The Treasurer shall keep an accurate record of and make payment for all bills and claims of the organization.  At the expiration of office, turn all records over to the incoming Treasurer.

ARTICLE VI: LIMITATION OF DIRECTOR LIABILITY

Except to the extent otherwise required by applicable law (as it exists on the date of the adoption of the Article or may be amended from time to time), a Director or Officer of the Association shall not be personally liable to the Association or its members for monetary damages for conduct as a Director or Officer, except for liability of the Director or Officer:  (i) for acts or omissions which involve intentional misconduct by the Director/Officer or a knowing violation of law by the Director/Officer; or (ii) for any transaction from which the Director/Officer personally receives a benefit in money, property or services to which the Director/Officer is not legally entitled.

No amendment to or repeal of this Article shall adversely affect any right of protection of any Director of the Association occurring after the date of the adoption of this Article and prior to such amendment or repeal.

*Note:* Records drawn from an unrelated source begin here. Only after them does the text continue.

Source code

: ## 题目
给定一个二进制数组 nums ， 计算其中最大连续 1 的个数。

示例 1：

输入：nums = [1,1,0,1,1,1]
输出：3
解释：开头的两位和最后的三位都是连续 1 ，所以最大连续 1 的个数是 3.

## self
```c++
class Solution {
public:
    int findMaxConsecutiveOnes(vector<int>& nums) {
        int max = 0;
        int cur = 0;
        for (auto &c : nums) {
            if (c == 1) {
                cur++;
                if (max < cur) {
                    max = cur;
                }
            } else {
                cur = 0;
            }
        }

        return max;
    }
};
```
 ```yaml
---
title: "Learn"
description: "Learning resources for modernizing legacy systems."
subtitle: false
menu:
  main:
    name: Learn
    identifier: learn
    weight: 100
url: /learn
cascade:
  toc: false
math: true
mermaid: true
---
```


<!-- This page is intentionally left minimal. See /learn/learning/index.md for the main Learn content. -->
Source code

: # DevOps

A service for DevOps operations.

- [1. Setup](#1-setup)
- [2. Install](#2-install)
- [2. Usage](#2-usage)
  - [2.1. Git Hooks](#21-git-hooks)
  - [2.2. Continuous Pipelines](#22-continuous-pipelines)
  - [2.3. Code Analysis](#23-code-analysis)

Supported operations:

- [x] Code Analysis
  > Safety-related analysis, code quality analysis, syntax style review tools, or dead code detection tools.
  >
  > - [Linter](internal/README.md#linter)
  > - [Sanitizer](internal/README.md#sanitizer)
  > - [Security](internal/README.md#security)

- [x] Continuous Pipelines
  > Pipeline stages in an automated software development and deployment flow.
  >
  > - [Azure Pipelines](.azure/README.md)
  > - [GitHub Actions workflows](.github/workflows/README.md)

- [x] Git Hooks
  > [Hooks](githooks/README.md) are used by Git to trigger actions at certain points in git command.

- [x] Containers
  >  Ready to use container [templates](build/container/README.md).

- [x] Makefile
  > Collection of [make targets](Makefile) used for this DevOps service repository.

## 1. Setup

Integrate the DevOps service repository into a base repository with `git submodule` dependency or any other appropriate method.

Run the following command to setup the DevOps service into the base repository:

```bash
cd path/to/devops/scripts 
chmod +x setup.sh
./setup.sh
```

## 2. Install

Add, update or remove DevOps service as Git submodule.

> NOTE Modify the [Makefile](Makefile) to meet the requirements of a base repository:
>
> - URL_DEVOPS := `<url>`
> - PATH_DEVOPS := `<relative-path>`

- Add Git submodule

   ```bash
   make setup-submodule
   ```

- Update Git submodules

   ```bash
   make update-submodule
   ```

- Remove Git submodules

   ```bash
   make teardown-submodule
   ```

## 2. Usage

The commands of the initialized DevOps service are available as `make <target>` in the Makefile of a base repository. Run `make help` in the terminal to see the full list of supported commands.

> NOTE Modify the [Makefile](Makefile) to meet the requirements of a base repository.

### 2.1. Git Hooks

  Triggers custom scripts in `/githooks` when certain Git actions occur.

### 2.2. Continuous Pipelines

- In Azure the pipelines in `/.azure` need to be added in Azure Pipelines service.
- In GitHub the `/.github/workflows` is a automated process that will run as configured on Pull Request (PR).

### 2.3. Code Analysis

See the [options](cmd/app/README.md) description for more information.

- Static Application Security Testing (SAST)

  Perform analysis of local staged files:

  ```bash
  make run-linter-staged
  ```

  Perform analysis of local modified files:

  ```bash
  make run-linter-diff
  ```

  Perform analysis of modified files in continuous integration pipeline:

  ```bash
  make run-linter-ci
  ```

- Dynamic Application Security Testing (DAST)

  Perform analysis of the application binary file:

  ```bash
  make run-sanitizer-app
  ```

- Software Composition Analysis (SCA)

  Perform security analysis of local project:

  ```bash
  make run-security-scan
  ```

ARTICLE VII: NOMINATIONS AND ELECTIONS OF BOARD MEMBERS AND OFFICERS

By the end of September, the Board of Directors shall nominate at least two (2) persons, if possible, for each office which term will expire at the end of the current year, and no person for more than one (1) office.  The Chairperson of the Board of Directors shall immediately notify those nominated and promptly obtain his or her acceptance.  Those accepting nominations shall be familiar with all provisions of the Bylaws.

There shall be a special election meeting held by the end of October, time and place determined by the Board of Directors.  All nominees shall be given five minutes to give his or her qualifications for the office for which he or she is running.  A vote shall be held and tallied by the current BOD.  The results shall be announced and published in the November newsletter.

A January Board of Directors Meeting shall be held as a joint meeting of the outgoing and newly elected Board of Directors to facilitate continuity of Association business.

ARTICLE VIII: RESIGNATION AND REMOVAL FROM OFFICE

It is the duty of all Officers and Directors to faithfully attend all regular Board of Directors and Association Monthly Program Meetings.  If at any time during a term an Officer, for any unexplained reason, misses more than 5 REAPS Monthly Program Meetings, or if an Officer or Director misses 2 consecutive Board of Directors meetings, it shall be considered by the Board of Directors as an official offer of resignation. 

At no time shall the Officers of REAPS misrepresent the Board of Directors, and no Director/Officer shall identify himself as a Director/Officer in order to benefit his/her private business dealings.

REMOVAL OF OFFICERS OR BOARD MEMBERS

The removal of an officer or board member may be proposed by any member of the board of directors.  If a majority vote of the board of directors agrees to proceed, then the Chairperson of the Board of Directors will send a letter to the Director affected, outlining the concerns and any areas of violation of these by-laws.  The affected Director will be given a minimum of 14 days to respond in writing to the Board of Directors.  The Board of Directors will meet within 14 days of receipt of the response or the deadline for such receipt (whichever is later) to vote on the removal of the person from their position.  The removal of an Officer from their position does not necessarily remove that person's membership of the Board of Directors.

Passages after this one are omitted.